Eden is the author behind the recently published novel The Atomic Weight of Secrets or The Arrival of the Men in Black(check out my review here). She is here today to tell us about how her book came to be and also a to tell us a bit about Egypt where Eden currently lives with her family.

I can say with all honesty, there were people who thought the Young Inventors Guild was just too weird to get published. There are no magic wands or flying broomsticks- not that I don’t love a well-placed wand and a good spell. But everyone warned that magic wands were in and everything else wasn’t. Well, The Young Inventors Guild forced my hand, so to speak. It was a story that grew and grew in my head and out came The Atomic Weight of Secrets… before I could stop it. I didn’t believe that a story could really grow to such proportions inside my brain. I remember hearing J K Rowling say that Harry Potter came out fully formed and the whole story was right there. It seemed unreal. Impossible. Until it happened to me, ladies and gentlemen.

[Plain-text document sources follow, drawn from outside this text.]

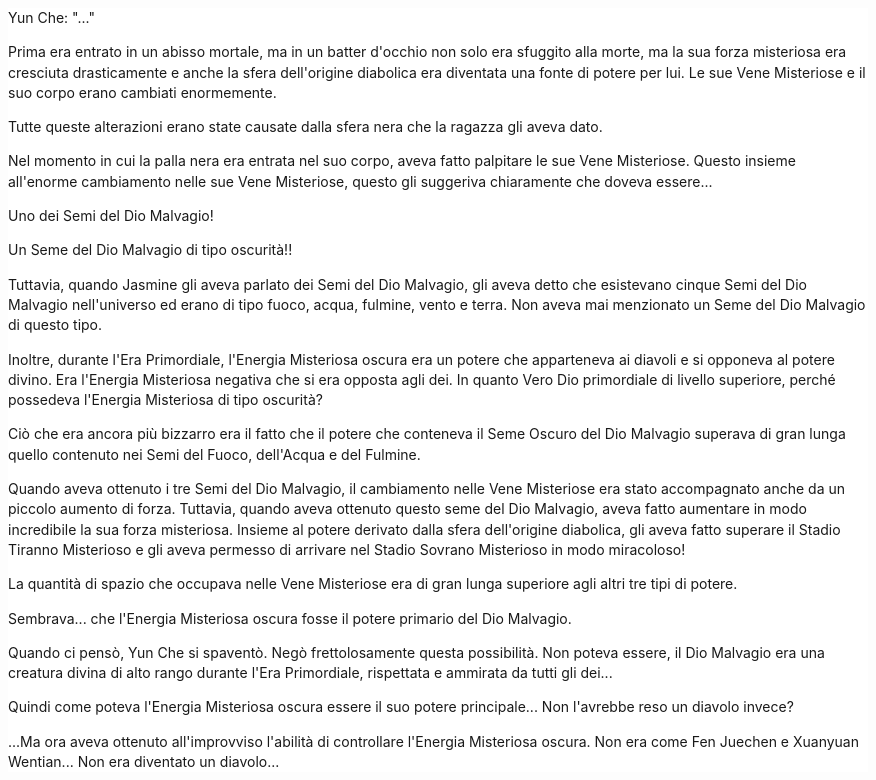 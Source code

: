 
Yun Che: "..."


Prima era entrato in un abisso mortale, ma in un batter d'occhio non solo era sfuggito alla morte, ma la sua forza misteriosa era cresciuta drasticamente e anche la sfera dell'origine diabolica era diventata una fonte di potere per lui. Le sue Vene Misteriose e il suo corpo erano cambiati enormemente.


Tutte queste alterazioni erano state causate dalla sfera nera che la ragazza gli aveva dato.


Nel momento in cui la palla nera era entrata nel suo corpo, aveva fatto palpitare le sue Vene Misteriose. Questo insieme all'enorme cambiamento nelle sue Vene Misteriose, questo gli suggeriva chiaramente che doveva essere...


Uno dei Semi del Dio Malvagio!


Un Seme del Dio Malvagio di tipo oscurità!!


Tuttavia, quando Jasmine gli aveva parlato dei Semi del Dio Malvagio, gli aveva detto che esistevano cinque Semi del Dio Malvagio nell'universo ed erano di tipo fuoco, acqua, fulmine, vento e terra. Non aveva mai menzionato un Seme del Dio Malvagio di questo tipo.


Inoltre, durante l'Era Primordiale, l'Energia Misteriosa oscura era un potere che apparteneva ai diavoli e si opponeva al potere divino. Era l'Energia Misteriosa negativa che si era opposta agli dei. In quanto Vero Dio primordiale di livello superiore, perché possedeva l'Energia Misteriosa di tipo oscurità?


Ciò che era ancora più bizzarro era il fatto che il potere che conteneva il Seme Oscuro del Dio Malvagio superava di gran lunga quello contenuto nei Semi del Fuoco, dell'Acqua e del Fulmine.


Quando aveva ottenuto i tre Semi del Dio Malvagio, il cambiamento nelle Vene Misteriose era stato accompagnato anche da un piccolo aumento di forza. Tuttavia, quando aveva ottenuto questo seme del Dio Malvagio, aveva fatto aumentare in modo incredibile la sua forza misteriosa. Insieme al potere derivato dalla sfera dell'origine diabolica, gli aveva fatto superare il Stadio Tiranno Misterioso e gli aveva permesso di arrivare nel Stadio Sovrano Misterioso in modo miracoloso!


La quantità di spazio che occupava nelle Vene Misteriose era di gran lunga superiore agli altri tre tipi di potere.


Sembrava... che l'Energia Misteriosa oscura fosse il potere primario del Dio Malvagio.


Quando ci pensò, Yun Che si spaventò. Negò frettolosamente questa possibilità. Non poteva essere, il Dio Malvagio era una creatura divina di alto rango durante l'Era Primordiale, rispettata e ammirata da tutti gli dei...


Quindi come poteva l'Energia Misteriosa oscura essere il suo potere principale... Non l'avrebbe reso un diavolo invece?


...Ma ora aveva ottenuto all'improvviso l'abilità di controllare l'Energia Misteriosa oscura. Non era come Fen Juechen e Xuanyuan Wentian... Non era diventato un diavolo...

It was like dropping colour into water- the idea, like the colour, soon permeated everything and the whole picture became clear. Each character bloomed into someone I have come to know and love (or fear, or both!) and the history behind it stretched far into the past… As I began to write, everything and everyone sort of took their places naturally. And once characters are formed, they will not allow themselves to be bullied into doing things that are not in their nature. Their voices come out and writing their story is almost like reporting on something observed. Filling in the details- no small task- is where the final picture takes form. I spent hours in the library and hours looking up everything to be clear on times and places of things. Historic work requires lots of research to be sure that the facts within the fiction are accurate. The Young Inventors Guild has so many parts that I have, with my editor’s help, laid out a timeline and (gulp) I put down the map of the whole story within the trilogy. This was hard to actually put to paper because then it was vulnerable and out there in the world. But it was really good to do and helped with connecting everything together.

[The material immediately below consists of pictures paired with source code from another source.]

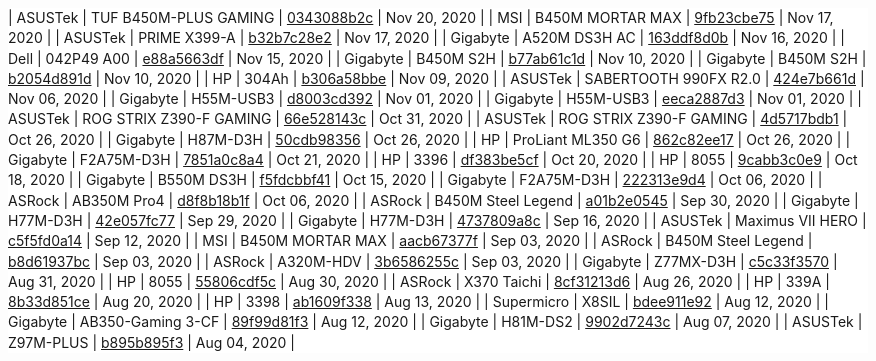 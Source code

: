 | ASUSTek       | TUF B450M-PLUS GAMING       | [0343088b2c](https://linux-hardware.org/?probe=0343088b2c) | Nov 20, 2020 |
| MSI           | B450M MORTAR MAX            | [9fb23cbe75](https://linux-hardware.org/?probe=9fb23cbe75) | Nov 17, 2020 |
| ASUSTek       | PRIME X399-A                | [b32b7c28e2](https://linux-hardware.org/?probe=b32b7c28e2) | Nov 17, 2020 |
| Gigabyte      | A520M DS3H AC               | [163ddf8d0b](https://linux-hardware.org/?probe=163ddf8d0b) | Nov 16, 2020 |
| Dell          | 042P49 A00                  | [e88a5663df](https://linux-hardware.org/?probe=e88a5663df) | Nov 15, 2020 |
| Gigabyte      | B450M S2H                   | [b77ab61c1d](https://linux-hardware.org/?probe=b77ab61c1d) | Nov 10, 2020 |
| Gigabyte      | B450M S2H                   | [b2054d891d](https://linux-hardware.org/?probe=b2054d891d) | Nov 10, 2020 |
| HP            | 304Ah                       | [b306a58bbe](https://linux-hardware.org/?probe=b306a58bbe) | Nov 09, 2020 |
| ASUSTek       | SABERTOOTH 990FX R2.0       | [424e7b661d](https://linux-hardware.org/?probe=424e7b661d) | Nov 06, 2020 |
| Gigabyte      | H55M-USB3                   | [d8003cd392](https://linux-hardware.org/?probe=d8003cd392) | Nov 01, 2020 |
| Gigabyte      | H55M-USB3                   | [eeca2887d3](https://linux-hardware.org/?probe=eeca2887d3) | Nov 01, 2020 |
| ASUSTek       | ROG STRIX Z390-F GAMING     | [66e528143c](https://linux-hardware.org/?probe=66e528143c) | Oct 31, 2020 |
| ASUSTek       | ROG STRIX Z390-F GAMING     | [4d5717bdb1](https://linux-hardware.org/?probe=4d5717bdb1) | Oct 26, 2020 |
| Gigabyte      | H87M-D3H                    | [50cdb98356](https://linux-hardware.org/?probe=50cdb98356) | Oct 26, 2020 |
| HP            | ProLiant ML350 G6           | [862c82ee17](https://linux-hardware.org/?probe=862c82ee17) | Oct 26, 2020 |
| Gigabyte      | F2A75M-D3H                  | [7851a0c8a4](https://linux-hardware.org/?probe=7851a0c8a4) | Oct 21, 2020 |
| HP            | 3396                        | [df383be5cf](https://linux-hardware.org/?probe=df383be5cf) | Oct 20, 2020 |
| HP            | 8055                        | [9cabb3c0e9](https://linux-hardware.org/?probe=9cabb3c0e9) | Oct 18, 2020 |
| Gigabyte      | B550M DS3H                  | [f5fdcbbf41](https://linux-hardware.org/?probe=f5fdcbbf41) | Oct 15, 2020 |
| Gigabyte      | F2A75M-D3H                  | [222313e9d4](https://linux-hardware.org/?probe=222313e9d4) | Oct 06, 2020 |
| ASRock        | AB350M Pro4                 | [d8f8b18b1f](https://linux-hardware.org/?probe=d8f8b18b1f) | Oct 06, 2020 |
| ASRock        | B450M Steel Legend          | [a01b2e0545](https://linux-hardware.org/?probe=a01b2e0545) | Sep 30, 2020 |
| Gigabyte      | H77M-D3H                    | [42e057fc77](https://linux-hardware.org/?probe=42e057fc77) | Sep 29, 2020 |
| Gigabyte      | H77M-D3H                    | [4737809a8c](https://linux-hardware.org/?probe=4737809a8c) | Sep 16, 2020 |
| ASUSTek       | Maximus VII HERO            | [c5f5fd0a14](https://linux-hardware.org/?probe=c5f5fd0a14) | Sep 12, 2020 |
| MSI           | B450M MORTAR MAX            | [aacb67377f](https://linux-hardware.org/?probe=aacb67377f) | Sep 03, 2020 |
| ASRock        | B450M Steel Legend          | [b8d61937bc](https://linux-hardware.org/?probe=b8d61937bc) | Sep 03, 2020 |
| ASRock        | A320M-HDV                   | [3b6586255c](https://linux-hardware.org/?probe=3b6586255c) | Sep 03, 2020 |
| Gigabyte      | Z77MX-D3H                   | [c5c33f3570](https://linux-hardware.org/?probe=c5c33f3570) | Aug 31, 2020 |
| HP            | 8055                        | [55806cdf5c](https://linux-hardware.org/?probe=55806cdf5c) | Aug 30, 2020 |
| ASRock        | X370 Taichi                 | [8cf31213d6](https://linux-hardware.org/?probe=8cf31213d6) | Aug 26, 2020 |
| HP            | 339A                        | [8b33d851ce](https://linux-hardware.org/?probe=8b33d851ce) | Aug 20, 2020 |
| HP            | 3398                        | [ab1609f338](https://linux-hardware.org/?probe=ab1609f338) | Aug 13, 2020 |
| Supermicro    | X8SIL                       | [bdee911e92](https://linux-hardware.org/?probe=bdee911e92) | Aug 12, 2020 |
| Gigabyte      | AB350-Gaming 3-CF           | [89f99d81f3](https://linux-hardware.org/?probe=89f99d81f3) | Aug 12, 2020 |
| Gigabyte      | H81M-DS2                    | [9902d7243c](https://linux-hardware.org/?probe=9902d7243c) | Aug 07, 2020 |
| ASUSTek       | Z97M-PLUS                   | [b895b895f3](https://linux-hardware.org/?probe=b895b895f3) | Aug 04, 2020 |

And, to me, the story is full of magic. A different kind of magic. The magic we can do and feel and see all around us in this amazing world. It broke my heart that people thought kids wouldn’t be interested in invention. Really! So far, we are proving them wrong. Underestimating the power of creativity and the inspiration of inventiveness is just plain foolish. Kids are brilliant. And if we can all harness the spark of ingenuity that we all had as kids, we’d never be too tired to do something amazing.

I have always been fascinated with creating something from bits of other things. I love figuring out how things work and making them work differently. We are big on science projects and experiments in our house. It’s like finding pieces to a puzzle that you invent along the way.


Eden riding on a camel.
Living in Egypt has been such an incredible experience for all of us. Let’s be honest- we live in one of the most ancient places in the world, a place that is at the heart of invention and history. Did you know that toothpaste was invented here? And let’s not forget the pyramids. Egyptians still have that spark of invention or, more often, reinvention. In the US, something like 30% of what is recycled into bins is actually recycled. In Cairo, for example, 85-95% of everything that gets thrown away is recycled. We can separate glass and paper, but it all goes to Garbage City. There are people who live in Garbage City that have, for generations, recycled different things. There are families who recycle glass. Families who recycle plastic or paper. They often use these materials to make things they sell. But in everyday life you can see how ingenious people are as a culture. They say need is the mother of invention. Well, it is also the mother of recycling. The two go hand in hand here. People don’t buy a new broom handle, they will make one, hand cut threads in a stick, and make a new broom. Or they’ll invent some contraption or find some bits and pieces to use as a watering system or a bicycle or a wall. Things do not go to waste when there isn’t decadence to allow newly purchased replacement for anything used.

Thank you so much for this wonderful post, Eden! It was so nice of you to stop by here at Escape In A Book.